## Requirement
Only the text of the records below belongs in the answer, copied exactly, with pictures omitted.

****************************************

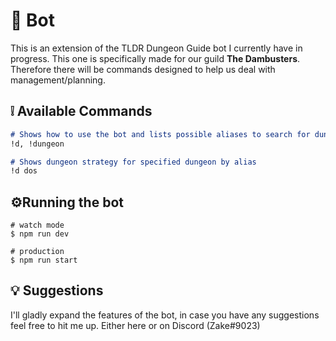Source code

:# 🤖 Bot

This is an extension of the TLDR Dungeon Guide bot I currently have in progress. This one is specifically made for our guild **The Dambusters**. Therefore there will be commands designed to help us deal with management/planning.

## ❕ Available Commands

```md
# Shows how to use the bot and lists possible aliases to search for dungeons
!d, !dungeon

# Shows dungeon strategy for specified dungeon by alias
!d dos
```

## ⚙️Running the bot

```node
# watch mode
$ npm run dev

# production
$ npm run start
```

## 💡 Suggestions

I'll gladly expand the features of the bot, in case you have any suggestions feel free to hit me up. Either here or on Discord (Zake#9023)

****************************************

## Task solution
Source code

:# 🤖 Bot

This is an extension of the TLDR Dungeon Guide bot I currently have in progress. This one is specifically made for our guild **The Dambusters**. Therefore there will be commands designed to help us deal with management/planning.

## ❕ Available Commands

```md
# Shows how to use the bot and lists possible aliases to search for dungeons
!d, !dungeon

# Shows dungeon strategy for specified dungeon by alias
!d dos
```

## ⚙️Running the bot

```node
# watch mode
$ npm run dev

# production
$ npm run start
```

## 💡 Suggestions

I'll gladly expand the features of the bot, in case you have any suggestions feel free to hit me up. Either here or on Discord (Zake#9023)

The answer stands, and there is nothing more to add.